Платон прекрасно понимал, что идеи должны быть реальными (даже когда он говорит только об идеях трансцендентных, небесных). Народная религиозная традиция доносит до нас убеждение в том, что «небесное бытие определяет земное», придает ему смысл и единство. Чем же это утверждение отличается от того, что нам говорит Библия ? «Небесное бытие» нашего откровения не есть ни мысль, ни идея как таковая, но личностный Бог, Который «мыслит», и то, что Он мыслит, существует: «существовать – это и значит быть мыслимым, быть памятуемым или, наконец, быть познаваемым Богом. Кого “знает” Бог, те обладают реальностью, кого же Он “не знает”, те и не существуют в духовном мире, в мире истинной реальности» . Предвидя возражения, о. Василий Зеньковский добавляет небольшое терминологическое уточнение. Ведь при умозрительном подходе трудно отделить Бога от Его мысли. И значит, когда Он «мыслит о вещах», эти вещи суть Бог? Так рассуждая, можно оправдать и пантеизм. Вот почему о. В. Зеньковский относит понятие «идеи» только к первообразу, kosmos noetos (умопостижимому космосу), божественной концепции мира. Тварная София, образы идей, лежащих в основе космических процессов, именуются в терминах стоиков – logoi (логосами). Их единство обеспечивается мировым Духом, соединенным с Богом, но не тождественным Ему .

Ви́дение красоты

Проведение различия между «идеей» и logos (логосом), переводимым как «понятие», поможет нам преодолеть еще одно затруднение. Цель софиологии – интуиция всеединства. Оперируя понятиями, мы никогда ее не достигнем, поскольку одно отлично от другого и потому одно располагается рядом с другим, одно следует за другим. То же самое Декарт говорит и об идеях, idea clara et distincta a quavis alia (идеях ясных и отличных одна от другой – лат.) . А в софиологическом учении, наоборот, «идея» означает «красоту», возможность видеть одно в другом, прозрачность логоса (разума) твари, становящейся «относительной» и дающей возможность ви́дения идеи Абсолюта . Таким образом соединяются два аспекта красоты, выделяемых в античные времена, которые могут показаться противоречащими друг другу. Для платоников красиво то, что представляется взгляду простым, радостным и приятным. Таков свет, золото и т. п. А для стоиков красота «приводит к симметрии частей, связывающих одно с другим» . София упрощает множественность, соединяя ее в одном интуитивном взгляде как сокровище, и в то же время это сокровище есть видение связей, множественных и гармонических.

Духовное ви́дение

Такой интуитивный взгляд может быть только духовным. Реальность антиномична и безмерна. И потому она остается непостижимой для человеческого духа. Софийное видение, которое соединяет бесконечные горизонты, есть «та красота мира, которую человек будет узнавать в меру своего причастия Святому Духу», – пишет П. Евдокимов . «Святой человек непосредственно и интуитивно ощущает эту красоту и воспринимает мир, даже и в настоящем его состоянии, как духоносный: “небо и земля полны славы” (ср.: Ис. 6 : 3)".

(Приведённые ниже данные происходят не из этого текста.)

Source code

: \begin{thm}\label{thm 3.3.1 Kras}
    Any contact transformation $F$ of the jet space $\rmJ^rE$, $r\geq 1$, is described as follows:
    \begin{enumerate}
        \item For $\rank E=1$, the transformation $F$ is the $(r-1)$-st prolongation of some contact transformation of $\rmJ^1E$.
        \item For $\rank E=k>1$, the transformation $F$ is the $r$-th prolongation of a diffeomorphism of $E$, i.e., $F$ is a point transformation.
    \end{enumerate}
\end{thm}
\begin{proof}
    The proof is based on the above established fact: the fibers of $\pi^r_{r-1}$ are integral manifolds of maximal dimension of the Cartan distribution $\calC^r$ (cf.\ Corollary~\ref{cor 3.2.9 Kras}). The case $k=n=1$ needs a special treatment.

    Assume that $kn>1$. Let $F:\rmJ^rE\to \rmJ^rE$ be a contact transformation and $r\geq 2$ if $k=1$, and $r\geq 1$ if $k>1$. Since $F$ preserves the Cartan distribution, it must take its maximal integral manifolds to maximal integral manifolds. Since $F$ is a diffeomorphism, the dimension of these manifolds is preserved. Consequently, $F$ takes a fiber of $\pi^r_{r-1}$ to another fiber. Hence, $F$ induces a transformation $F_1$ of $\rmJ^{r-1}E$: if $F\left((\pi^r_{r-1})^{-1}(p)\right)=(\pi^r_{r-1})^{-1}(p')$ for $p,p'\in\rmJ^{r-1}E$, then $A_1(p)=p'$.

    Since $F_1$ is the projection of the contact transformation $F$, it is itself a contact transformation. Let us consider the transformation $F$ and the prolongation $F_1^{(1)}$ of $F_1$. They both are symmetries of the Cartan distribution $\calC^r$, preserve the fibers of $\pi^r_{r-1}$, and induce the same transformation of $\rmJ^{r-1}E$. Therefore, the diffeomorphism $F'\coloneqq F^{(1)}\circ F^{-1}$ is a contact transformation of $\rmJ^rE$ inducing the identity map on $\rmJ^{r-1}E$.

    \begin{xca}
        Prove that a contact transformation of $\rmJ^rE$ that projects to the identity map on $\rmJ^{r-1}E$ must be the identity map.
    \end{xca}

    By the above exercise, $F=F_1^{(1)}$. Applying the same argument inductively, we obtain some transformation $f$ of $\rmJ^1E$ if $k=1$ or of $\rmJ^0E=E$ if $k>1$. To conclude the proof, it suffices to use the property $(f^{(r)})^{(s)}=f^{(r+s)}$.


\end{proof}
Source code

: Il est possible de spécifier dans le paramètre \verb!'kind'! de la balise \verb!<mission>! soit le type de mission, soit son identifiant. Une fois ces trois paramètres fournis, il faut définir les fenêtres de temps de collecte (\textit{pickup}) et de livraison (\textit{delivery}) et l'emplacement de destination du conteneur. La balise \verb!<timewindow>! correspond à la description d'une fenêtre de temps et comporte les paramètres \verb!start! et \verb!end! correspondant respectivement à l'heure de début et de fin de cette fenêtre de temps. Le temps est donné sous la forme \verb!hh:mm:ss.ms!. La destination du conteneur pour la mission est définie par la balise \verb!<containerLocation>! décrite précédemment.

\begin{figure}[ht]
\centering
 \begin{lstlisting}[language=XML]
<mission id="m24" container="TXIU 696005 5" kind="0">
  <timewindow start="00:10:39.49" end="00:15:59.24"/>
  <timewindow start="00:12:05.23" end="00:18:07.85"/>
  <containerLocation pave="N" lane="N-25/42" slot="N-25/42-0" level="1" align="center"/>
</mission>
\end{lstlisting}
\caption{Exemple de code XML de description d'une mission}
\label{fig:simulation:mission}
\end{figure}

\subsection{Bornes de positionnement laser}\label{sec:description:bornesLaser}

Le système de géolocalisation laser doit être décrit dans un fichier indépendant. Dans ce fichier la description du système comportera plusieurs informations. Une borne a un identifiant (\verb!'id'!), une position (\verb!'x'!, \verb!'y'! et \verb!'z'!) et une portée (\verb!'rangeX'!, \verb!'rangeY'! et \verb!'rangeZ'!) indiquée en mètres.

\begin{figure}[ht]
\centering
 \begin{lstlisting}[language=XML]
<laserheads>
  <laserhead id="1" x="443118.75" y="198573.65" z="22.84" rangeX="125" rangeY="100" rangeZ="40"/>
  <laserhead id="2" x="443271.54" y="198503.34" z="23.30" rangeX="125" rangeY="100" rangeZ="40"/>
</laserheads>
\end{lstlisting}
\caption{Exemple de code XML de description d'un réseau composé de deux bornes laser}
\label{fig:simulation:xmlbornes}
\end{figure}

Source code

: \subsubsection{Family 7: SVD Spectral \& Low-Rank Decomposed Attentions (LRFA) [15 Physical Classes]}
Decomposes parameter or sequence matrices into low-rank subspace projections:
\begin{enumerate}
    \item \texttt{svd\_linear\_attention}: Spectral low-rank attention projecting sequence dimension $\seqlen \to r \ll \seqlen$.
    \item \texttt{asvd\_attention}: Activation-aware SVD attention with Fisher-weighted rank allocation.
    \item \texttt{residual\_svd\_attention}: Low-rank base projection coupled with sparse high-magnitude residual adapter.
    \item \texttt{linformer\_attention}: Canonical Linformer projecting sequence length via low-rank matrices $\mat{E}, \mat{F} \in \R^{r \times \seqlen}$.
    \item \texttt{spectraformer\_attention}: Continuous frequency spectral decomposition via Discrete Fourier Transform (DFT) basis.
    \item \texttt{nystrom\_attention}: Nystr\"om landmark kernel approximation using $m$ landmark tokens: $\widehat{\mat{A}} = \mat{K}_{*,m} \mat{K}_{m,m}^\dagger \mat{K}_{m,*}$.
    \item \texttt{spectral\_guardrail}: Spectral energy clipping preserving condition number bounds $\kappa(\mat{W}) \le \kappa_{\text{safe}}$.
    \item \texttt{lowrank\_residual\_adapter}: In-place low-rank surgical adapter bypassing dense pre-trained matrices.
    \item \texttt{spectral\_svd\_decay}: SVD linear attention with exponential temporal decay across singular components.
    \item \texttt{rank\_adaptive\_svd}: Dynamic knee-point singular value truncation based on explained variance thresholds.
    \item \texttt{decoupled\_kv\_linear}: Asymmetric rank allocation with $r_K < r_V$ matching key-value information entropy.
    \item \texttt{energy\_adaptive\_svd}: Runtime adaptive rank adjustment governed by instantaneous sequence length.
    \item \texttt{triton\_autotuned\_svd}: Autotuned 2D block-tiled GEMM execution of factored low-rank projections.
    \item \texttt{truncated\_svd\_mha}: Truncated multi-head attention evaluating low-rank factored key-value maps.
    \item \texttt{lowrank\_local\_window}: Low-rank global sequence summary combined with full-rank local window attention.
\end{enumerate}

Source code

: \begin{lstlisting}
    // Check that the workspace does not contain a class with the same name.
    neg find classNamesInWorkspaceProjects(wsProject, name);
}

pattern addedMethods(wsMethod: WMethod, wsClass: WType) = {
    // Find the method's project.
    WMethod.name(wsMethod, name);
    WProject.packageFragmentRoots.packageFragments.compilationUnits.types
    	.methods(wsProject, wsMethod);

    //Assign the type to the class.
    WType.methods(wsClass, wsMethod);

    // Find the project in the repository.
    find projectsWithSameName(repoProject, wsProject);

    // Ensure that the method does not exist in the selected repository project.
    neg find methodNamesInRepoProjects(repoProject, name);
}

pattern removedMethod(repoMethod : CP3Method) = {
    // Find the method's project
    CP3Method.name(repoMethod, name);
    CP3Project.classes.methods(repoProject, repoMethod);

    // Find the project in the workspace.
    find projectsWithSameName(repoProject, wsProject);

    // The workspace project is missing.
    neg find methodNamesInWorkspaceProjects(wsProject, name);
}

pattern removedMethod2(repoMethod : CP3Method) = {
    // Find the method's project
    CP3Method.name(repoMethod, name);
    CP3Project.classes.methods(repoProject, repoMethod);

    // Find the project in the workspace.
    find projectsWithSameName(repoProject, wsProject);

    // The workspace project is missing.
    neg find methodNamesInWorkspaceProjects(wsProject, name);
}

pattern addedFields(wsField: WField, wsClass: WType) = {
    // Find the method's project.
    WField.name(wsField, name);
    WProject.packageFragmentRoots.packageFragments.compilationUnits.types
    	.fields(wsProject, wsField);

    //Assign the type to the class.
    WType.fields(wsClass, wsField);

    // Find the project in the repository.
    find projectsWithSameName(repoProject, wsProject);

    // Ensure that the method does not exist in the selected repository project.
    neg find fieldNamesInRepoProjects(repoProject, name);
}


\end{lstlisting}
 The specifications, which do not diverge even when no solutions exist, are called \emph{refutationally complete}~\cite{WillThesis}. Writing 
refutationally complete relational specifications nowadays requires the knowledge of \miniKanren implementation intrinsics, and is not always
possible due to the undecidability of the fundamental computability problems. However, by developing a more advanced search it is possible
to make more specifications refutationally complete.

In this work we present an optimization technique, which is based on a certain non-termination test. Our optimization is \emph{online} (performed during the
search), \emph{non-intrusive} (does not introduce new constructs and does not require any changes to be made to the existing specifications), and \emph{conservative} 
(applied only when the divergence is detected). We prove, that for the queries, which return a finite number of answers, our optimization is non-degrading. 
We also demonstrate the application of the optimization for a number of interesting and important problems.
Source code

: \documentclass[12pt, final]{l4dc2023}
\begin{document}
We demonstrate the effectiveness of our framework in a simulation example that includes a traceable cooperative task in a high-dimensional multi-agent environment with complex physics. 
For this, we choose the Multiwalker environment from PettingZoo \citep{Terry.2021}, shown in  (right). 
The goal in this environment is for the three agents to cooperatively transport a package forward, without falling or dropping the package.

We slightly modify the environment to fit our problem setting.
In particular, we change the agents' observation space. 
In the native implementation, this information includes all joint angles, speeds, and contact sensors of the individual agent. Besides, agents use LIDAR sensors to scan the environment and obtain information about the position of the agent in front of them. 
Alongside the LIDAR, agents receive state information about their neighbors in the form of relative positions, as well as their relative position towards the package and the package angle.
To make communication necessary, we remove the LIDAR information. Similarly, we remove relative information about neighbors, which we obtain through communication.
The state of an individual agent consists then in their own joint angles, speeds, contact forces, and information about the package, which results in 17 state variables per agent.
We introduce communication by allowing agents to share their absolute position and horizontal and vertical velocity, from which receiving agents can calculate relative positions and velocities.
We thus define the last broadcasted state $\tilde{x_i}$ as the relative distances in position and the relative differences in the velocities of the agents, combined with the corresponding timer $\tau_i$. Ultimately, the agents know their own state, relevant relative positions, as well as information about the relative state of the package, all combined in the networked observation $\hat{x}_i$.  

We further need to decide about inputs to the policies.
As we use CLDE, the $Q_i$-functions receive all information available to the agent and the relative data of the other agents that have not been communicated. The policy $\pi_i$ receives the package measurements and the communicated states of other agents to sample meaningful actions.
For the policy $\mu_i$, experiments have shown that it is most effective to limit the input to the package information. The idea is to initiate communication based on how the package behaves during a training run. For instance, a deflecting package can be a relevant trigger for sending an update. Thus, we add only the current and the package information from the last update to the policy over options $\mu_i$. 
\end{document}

Церковь Святой Софии в Константинополе является символом вселенной, наполненной Богом. Софиология пытается каждодневно жить этим символом и «воспринимает космос с литургической точки зрения» . Утеря этого сакрального ви́дения есть начало греха . София скрывается за стенами эгоизма . В духовном смысле для софийного видения нужны те же условия, какие Отцы считали необходимыми для созерцания – божественное озарение и чистота сердца . «Чистота сердца, девственность и целомудренная непорочность есть необходимое условие, чтобы узреть Софию-Премудрость. [...] Чтобы быть девственным, необходимо “различать свою природу в Иерусалиме Вышнем” надо видеть себя сыном Общей Матери, которая есть предсуществующее Девство» .

Небо на земле

Главная задача всех религий – соединение мира с Богом. Не является ли софийное Всеединство неким перегибом, иллюзией? На этом основании о. Г. Флоровский полностью отвергает софиологию о. С. Булгакова и о. П. Флоренского, считая, что литургические тексты и иконография Православной Церкви не содержат никакого подтверждения их теорий.

Флоренский же, напротив, защищает свое убеждение, выбрав правильный путь в отношении главной проблемы каждой религии. Античным системам были свойственны две крайние тенденции: 1) помещать трансцендентного Бога полностью за пределами мира, не имеющего с Ним никакой связи, или 2) представлять Бога настолько имманентным миру, что весь космос проникнут Им. Но в этом случае речь идет об исповедании пантеизма .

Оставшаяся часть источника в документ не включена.